[Plain-text document sources]
----------------

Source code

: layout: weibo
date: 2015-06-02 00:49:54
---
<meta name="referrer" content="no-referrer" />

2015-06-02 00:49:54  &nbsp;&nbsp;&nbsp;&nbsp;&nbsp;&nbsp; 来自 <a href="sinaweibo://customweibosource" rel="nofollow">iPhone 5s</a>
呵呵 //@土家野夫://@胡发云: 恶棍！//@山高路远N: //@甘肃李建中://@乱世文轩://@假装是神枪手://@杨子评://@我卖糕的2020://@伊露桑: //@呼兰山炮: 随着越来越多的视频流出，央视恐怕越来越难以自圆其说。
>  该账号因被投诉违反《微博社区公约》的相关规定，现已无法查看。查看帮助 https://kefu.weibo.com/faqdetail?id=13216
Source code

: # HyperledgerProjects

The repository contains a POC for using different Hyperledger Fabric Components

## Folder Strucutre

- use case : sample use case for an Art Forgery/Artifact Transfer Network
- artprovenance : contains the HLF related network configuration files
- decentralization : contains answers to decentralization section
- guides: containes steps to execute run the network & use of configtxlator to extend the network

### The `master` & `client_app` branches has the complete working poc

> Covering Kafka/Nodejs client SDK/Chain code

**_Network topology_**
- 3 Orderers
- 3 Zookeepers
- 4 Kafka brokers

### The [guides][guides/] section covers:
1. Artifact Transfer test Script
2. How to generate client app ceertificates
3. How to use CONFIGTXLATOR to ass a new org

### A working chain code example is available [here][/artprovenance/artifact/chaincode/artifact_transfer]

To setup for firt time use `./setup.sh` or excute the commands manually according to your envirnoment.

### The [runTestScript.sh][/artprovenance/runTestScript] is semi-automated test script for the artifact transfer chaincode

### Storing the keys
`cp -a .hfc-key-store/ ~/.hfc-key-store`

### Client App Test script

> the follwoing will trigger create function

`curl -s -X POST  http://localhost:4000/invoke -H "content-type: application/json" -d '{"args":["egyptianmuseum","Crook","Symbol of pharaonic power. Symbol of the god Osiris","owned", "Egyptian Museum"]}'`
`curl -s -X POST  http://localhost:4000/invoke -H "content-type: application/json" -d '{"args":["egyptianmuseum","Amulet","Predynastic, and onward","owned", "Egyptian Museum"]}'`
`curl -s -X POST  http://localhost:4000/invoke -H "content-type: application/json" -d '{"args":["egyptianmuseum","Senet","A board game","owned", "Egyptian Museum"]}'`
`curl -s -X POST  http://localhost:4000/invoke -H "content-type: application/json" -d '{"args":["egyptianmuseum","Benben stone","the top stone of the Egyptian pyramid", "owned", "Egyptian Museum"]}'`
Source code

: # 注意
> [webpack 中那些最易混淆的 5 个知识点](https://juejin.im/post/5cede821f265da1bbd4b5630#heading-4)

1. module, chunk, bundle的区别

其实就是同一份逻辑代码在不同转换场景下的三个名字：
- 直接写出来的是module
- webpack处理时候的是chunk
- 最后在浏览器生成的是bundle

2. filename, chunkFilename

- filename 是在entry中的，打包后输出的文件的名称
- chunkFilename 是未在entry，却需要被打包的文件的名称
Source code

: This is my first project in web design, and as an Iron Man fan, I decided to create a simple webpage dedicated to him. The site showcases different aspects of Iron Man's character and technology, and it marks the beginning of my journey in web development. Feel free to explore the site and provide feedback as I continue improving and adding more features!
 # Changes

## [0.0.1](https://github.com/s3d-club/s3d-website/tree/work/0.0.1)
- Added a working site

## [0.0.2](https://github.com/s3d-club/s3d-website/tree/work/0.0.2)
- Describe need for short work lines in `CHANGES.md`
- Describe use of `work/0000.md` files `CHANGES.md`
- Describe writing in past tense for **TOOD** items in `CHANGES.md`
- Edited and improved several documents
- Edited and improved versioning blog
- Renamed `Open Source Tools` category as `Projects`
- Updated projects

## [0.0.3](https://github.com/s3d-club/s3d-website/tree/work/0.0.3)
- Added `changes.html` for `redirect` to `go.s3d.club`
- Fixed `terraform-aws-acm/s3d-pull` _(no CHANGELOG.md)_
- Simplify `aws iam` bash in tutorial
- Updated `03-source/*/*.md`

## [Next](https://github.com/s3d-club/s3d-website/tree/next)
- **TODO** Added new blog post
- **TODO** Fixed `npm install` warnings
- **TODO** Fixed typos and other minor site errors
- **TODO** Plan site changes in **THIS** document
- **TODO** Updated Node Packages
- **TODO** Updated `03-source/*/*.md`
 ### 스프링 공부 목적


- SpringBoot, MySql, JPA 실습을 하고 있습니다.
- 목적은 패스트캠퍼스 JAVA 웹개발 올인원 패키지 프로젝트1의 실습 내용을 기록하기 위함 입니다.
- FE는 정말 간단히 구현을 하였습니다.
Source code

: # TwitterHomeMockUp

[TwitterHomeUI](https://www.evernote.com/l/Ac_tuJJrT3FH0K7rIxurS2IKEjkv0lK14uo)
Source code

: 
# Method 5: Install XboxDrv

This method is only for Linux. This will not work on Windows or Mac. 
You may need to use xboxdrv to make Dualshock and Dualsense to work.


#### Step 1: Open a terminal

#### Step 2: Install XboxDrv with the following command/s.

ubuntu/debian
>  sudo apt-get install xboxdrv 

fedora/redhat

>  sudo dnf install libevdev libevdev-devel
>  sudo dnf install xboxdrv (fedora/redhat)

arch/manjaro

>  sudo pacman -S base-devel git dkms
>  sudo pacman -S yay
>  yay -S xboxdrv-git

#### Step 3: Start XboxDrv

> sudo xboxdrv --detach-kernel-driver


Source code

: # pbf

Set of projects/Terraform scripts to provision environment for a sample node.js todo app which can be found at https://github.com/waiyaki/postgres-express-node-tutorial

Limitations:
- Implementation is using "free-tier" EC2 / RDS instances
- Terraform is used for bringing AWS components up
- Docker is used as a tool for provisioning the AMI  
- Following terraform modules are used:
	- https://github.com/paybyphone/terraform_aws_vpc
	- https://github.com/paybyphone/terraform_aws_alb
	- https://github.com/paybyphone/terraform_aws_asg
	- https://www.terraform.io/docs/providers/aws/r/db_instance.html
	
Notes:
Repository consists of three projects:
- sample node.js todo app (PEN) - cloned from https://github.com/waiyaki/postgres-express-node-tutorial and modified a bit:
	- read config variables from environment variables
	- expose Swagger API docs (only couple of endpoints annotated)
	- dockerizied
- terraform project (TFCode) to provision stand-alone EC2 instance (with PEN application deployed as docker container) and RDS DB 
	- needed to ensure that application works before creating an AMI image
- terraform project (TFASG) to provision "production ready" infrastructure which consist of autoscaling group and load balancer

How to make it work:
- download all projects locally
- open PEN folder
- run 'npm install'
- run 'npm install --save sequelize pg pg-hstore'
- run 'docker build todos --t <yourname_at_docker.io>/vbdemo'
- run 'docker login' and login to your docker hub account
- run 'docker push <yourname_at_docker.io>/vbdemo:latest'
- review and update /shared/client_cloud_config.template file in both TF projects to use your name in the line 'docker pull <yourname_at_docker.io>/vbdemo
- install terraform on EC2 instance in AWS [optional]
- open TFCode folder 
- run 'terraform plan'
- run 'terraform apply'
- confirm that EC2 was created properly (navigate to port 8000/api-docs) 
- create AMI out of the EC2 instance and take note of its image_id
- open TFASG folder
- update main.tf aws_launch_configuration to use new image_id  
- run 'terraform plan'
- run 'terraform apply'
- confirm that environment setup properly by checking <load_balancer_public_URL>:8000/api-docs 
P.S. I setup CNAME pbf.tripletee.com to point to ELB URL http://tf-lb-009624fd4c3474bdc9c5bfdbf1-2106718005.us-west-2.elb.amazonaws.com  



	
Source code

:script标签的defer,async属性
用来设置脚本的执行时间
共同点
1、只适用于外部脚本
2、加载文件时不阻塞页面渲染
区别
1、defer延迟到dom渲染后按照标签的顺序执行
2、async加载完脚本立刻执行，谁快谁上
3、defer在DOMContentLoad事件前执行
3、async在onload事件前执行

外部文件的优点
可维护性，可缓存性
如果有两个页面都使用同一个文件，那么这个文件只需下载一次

----------------

■ About this task:
Could you copy every line in the records that holds "Edited"?

■ Written solution:
- Edited and improved several documents
- Edited and improved versioning blog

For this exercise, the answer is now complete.